EEB125 Lecture 8: Merging, Grouping, and Plotting

EEB125 Lecture 8: Merging, Grouping, and Plotting#

March 5, 2025

Karen Reid

Recap#

Last class, we began learning how to use the Python library pandas, which provides lots of helpful data types and functions for performing data science.

We talked about a few different ways to extract data from a DataFrame. Fill in the table below:

Type inside `[...]`	Example	Return type	Which columns?	Which rows?
str`	`species_data_final["Adult Body Mass (g)"]`
	`species_data_final[["Genus", "Species"]]`
	`species_data_final[is_large]`

Let’s start by reading in the same PanTHERIA dataset as last week, from the file called PanTHERIA_WR05_Aug2008.csv.

import pandas as pd

species_raw_data = pd.read_csv("PanTHERIA_WR05_Aug2008.csv")

Next, let’s review some of the basic data cleaning operations from last class.

Extract the following columns, and rename them.

Original Name	New Name
`MSW05_Order`	`Order`
`MSW05_Binomial`	`Binomial`
`5-1_AdultBodyMass_g`	`Mass (g)`
`23-1_SexualMaturityAge_d`	`Maturity (days)`
`14-1_InterbirthInterval_d`	`Interbirth (days)`
`17-1_MaxLongevity_m`	`Longevity (months)`
`15-1_LitterSize`	`Litter Size`

Convert all columns into their most specific types (using DataFrame.convert_types()).
Replace all -999 with pd.NA.

# 1. Extract columns
important_columns = [
    "MSW05_Order",
    "MSW05_Binomial",
    "5-1_AdultBodyMass_g",
    "23-1_SexualMaturityAge_d",
    "14-1_InterbirthInterval_d",
    "17-1_MaxLongevity_m",
    "15-1_LitterSize"
]

species_subset_data = species_raw_data[important_columns]

# 1. Rename columns
old_to_new = {
    "MSW05_Order": "Order",
    "MSW05_Binomial": "Binomial",
    "5-1_AdultBodyMass_g": "Mass (g)",
    "23-1_SexualMaturityAge_d": "Maturity (days)",
    "14-1_InterbirthInterval_d": "Interbirth (days)",
    "17-1_MaxLongevity_m": "Longevity (months)",
    "15-1_LitterSize": "Litter Size"
}
species_renamed_data = species_subset_data.rename(columns=old_to_new)

# 2.Convert column types
species_converted_data = species_renamed_data.convert_dtypes()
species_converted_data.info()

# Replace -999 values
species_data = species_converted_data.replace(-999, pd.NA)
species_data

Exploring Maturity Age vs.
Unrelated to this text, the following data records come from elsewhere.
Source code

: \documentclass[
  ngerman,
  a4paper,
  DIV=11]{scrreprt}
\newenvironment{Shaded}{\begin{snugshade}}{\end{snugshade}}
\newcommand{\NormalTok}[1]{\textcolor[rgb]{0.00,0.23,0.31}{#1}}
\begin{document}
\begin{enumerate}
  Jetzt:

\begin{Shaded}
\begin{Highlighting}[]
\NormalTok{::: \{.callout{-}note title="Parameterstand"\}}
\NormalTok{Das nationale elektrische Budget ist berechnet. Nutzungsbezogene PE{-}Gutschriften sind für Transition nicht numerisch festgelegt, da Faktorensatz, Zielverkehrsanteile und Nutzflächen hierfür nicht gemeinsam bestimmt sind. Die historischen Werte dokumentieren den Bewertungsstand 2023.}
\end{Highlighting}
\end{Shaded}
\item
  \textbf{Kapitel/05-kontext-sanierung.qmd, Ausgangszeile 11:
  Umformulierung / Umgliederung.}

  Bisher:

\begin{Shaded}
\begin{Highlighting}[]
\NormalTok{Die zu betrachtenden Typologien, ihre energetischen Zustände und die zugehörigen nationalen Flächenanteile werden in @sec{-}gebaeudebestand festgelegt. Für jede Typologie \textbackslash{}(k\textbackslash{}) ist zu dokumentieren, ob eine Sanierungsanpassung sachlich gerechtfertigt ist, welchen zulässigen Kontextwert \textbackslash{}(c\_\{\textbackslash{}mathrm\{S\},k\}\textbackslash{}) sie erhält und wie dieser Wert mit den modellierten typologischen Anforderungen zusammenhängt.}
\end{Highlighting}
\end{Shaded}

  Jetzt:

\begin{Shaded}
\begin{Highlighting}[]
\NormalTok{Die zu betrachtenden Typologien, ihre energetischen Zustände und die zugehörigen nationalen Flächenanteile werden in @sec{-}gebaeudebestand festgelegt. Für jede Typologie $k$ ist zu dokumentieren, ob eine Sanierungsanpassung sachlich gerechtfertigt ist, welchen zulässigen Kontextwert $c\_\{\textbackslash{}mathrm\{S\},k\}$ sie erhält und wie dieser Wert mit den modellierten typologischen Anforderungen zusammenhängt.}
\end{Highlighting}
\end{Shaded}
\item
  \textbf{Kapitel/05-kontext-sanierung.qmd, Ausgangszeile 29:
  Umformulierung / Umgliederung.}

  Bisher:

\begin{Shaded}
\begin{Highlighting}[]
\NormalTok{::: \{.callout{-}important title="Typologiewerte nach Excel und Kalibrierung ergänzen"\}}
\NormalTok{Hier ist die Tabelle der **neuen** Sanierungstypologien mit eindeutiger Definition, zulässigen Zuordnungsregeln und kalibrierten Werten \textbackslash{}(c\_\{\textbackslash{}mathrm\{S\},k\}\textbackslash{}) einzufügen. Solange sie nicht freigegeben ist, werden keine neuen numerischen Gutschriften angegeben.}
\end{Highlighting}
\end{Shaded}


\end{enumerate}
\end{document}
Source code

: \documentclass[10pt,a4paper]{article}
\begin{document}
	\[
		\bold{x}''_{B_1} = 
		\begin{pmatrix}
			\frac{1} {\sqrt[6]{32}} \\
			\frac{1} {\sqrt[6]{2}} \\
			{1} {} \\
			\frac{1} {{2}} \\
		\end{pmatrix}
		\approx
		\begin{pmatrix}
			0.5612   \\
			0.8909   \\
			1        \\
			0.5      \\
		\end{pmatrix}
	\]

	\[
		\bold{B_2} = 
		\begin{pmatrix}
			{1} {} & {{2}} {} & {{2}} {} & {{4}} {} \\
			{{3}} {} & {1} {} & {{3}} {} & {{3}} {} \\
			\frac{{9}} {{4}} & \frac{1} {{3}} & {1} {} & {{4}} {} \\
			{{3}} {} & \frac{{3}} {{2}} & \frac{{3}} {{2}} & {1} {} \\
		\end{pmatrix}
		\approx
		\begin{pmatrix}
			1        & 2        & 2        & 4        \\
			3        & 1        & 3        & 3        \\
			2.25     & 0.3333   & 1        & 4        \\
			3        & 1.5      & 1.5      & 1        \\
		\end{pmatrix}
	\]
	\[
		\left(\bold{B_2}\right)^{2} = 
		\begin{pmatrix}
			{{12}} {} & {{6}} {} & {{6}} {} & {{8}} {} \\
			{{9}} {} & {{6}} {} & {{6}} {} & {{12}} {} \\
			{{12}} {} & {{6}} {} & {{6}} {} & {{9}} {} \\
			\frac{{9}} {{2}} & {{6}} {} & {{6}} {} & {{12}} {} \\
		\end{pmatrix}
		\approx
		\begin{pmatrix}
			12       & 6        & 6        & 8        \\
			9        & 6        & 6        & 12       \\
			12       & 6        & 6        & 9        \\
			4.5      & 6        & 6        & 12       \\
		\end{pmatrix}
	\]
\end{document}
Endangered Level#

Question: Are mammals that take longer go grow up at greater risk of extinction?

Right now, we have mammal maturity age: species_data["Maturity (days)"].

But what about extinction level?

We have information about extinction level, but it’s in a different dataset: iucn_status.csv.
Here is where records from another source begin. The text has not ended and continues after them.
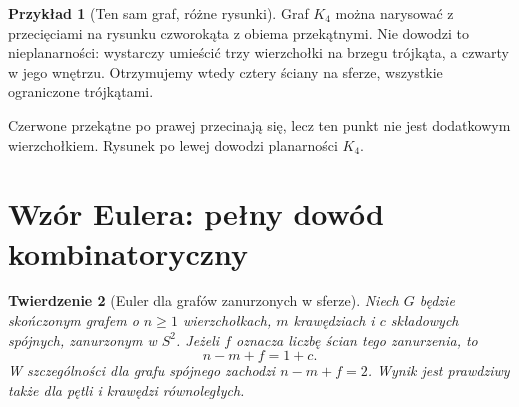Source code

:\documentclass[11pt,a4paper]{report}
\numberwithin{equation}{section}
\theoremstyle{plain}
\newtheorem{twierdzenie}{Twierdzenie}[section]
\theoremstyle{definition}
\newtheorem{przyklad}[twierdzenie]{Przykład}
\theoremstyle{remark}
\begin{document}
\begin{przyklad}[Ten sam graf, różne rysunki]
Graf $K_4$ można narysować z przecięciami na rysunku czworokąta
z obiema przekątnymi. Nie dowodzi to nieplanarności: wystarczy
umieścić trzy wierzchołki na brzegu trójkąta, a czwarty w jego wnętrzu.
Otrzymujemy wtedy cztery ściany na sferze, wszystkie ograniczone
trójkątami.
\end{przyklad}

\begin{center}

{\footnotesize Czerwone przekątne po prawej przecinają się, lecz ten punkt
nie jest dodatkowym wierzchołkiem. Rysunek po lewej dowodzi planarności $K_4$.}
\end{center}

\section{Wzór Eulera: pełny dowód kombinatoryczny}
\label{sec:tg-planarny-euler}

\begin{twierdzenie}[Euler dla grafów zanurzonych w sferze]
\label{thm:tg-euler-plane}
Niech $G$ będzie skończonym grafem o $n\ge1$ wierzchołkach,
$m$ krawędziach i $c$ składowych spójnych, zanurzonym w $S^2$.
Jeżeli $f$ oznacza liczbę ścian tego zanurzenia, to
\[
 n-m+f=1+c.
\]
W szczególności dla grafu spójnego zachodzi $n-m+f=2$.
Wynik jest prawdziwy także dla pętli i krawędzi równoległych.
\end{twierdzenie}
\end{document}
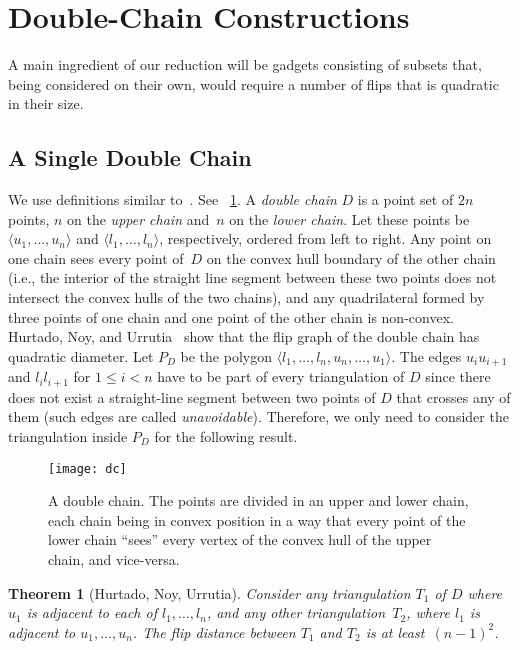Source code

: \documentclass[11pt,a4paper]{article}
\newtheorem{theorem}{Theorem}
\begin{document}
\section{Double-Chain Constructions}
\label{sec_double_chain}
A main ingredient of our reduction will be gadgets consisting of subsets that, being considered on their own, would require a number of flips that is quadratic in their size.

\subsection{A Single Double Chain}

We use definitions similar to~\cite{poly_hard}.
See \figurename~\ref{fig_dc}.
A \emph{double chain} $D$ is a point set of $2n$ points, $n$ on the \emph{upper chain} and~$n$ on the \emph{lower chain}.
Let these points be $\langle u_1, \dots, u_n \rangle$ and $\langle l_1, \dots, l_n \rangle$, respectively, ordered from left to right.
Any point on one chain sees every point of~$D$ on the convex hull boundary of the other chain (i.e., the interior of the straight line segment between these two points does not intersect the convex hulls of the two chains), and any quadrilateral formed by three points of one chain and one point of the other chain is non-convex.
Hurtado, Noy, and Urrutia~\cite{hurtado_noy_urrutia} show that the flip graph of the double chain has quadratic diameter.
Let $P_D$ be the polygon $\langle l_1, \dots, l_n, u_n, \dots, u_1 \rangle$.
The edges $u_i u_{i+1}$ and $l_i l_{i+1}$ for $1 \leq i < n$ have to be part of every triangulation of $D$ since there does not exist a straight-line segment between two points of $D$ that crosses any of them (such edges are called \emph{unavoidable}).
Therefore, we only need to consider the triangulation inside $P_D$ for the following result.

\begin{figure}
\centering
\texttt{[image: dc]}
\caption{A double chain.
The points are divided in an upper and lower chain, each chain being in convex position in a way that every point of the lower chain ``sees'' every vertex of the convex hull of the upper chain, and vice-versa.}
\label{fig_dc}
\end{figure}


\begin{theorem}[Hurtado, Noy, Urrutia]\label{thm_dc}
Consider any triangulation $T_1$ of $D$ where $u_1$ is adjacent to each of $l_1,\dots,l_n$, and any other triangulation~$T_2$, where $l_1$ is adjacent to $u_1,\dots,u_n$.
The flip distance between $T_1$ and $T_2$ is at least~\mbox{$(n-1)^2$}.
\end{theorem}
\end{document}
iucn_raw_data = pd.read_csv("iucn_status.csv")
iucn_data = iucn_raw_data.convert_dtypes()
print(iucn_data.head())

Now it seems like we can “match” the species column with the PanTHERIA’s Binomial column, but unfortunately the format is different:

display(iucn_data["species"].head())
display(species_data["Binomial"].sort_values())

Working with text columns#

Let’s look at a single value first.

'Abditomys_latidens'

We need to replace the underscore _ with a space. For a single Python string, we can use the str.replace(..., ...) method:

single_species = "Abditomys_latidens"
# Add line to replace '_'

How do we do this for an entire Series? Is there a method like .round()?

Yes! Each Series has access to many string-specific methods, analogous to the built-in str methods in Python.

But there’s a catch: these methods must be accessed through a .str attribute. Here are some examples.

species_series = iucn_data["species"]
species_series.str.upper()

species_series = iucn_data["species"]
species_series.str.len()

And the one that we want:

species_series = iucn_data["species"]
species_series.str.replace("_", " ")

Hooray! Now let’s store this Series as a new column in iucn_data:

species_series = iucn_data["species"]
formatted_species_series = species_series.str.replace("_", " ")
# add a new column called "Formatted Species" to the iucn_data DataFrame

iucn_data.head()

Merging `DataFrame`s#

In pandas, a merge operation allows us to combine two different DataFrames, matching rows by their values on a specific column in each DataFrame.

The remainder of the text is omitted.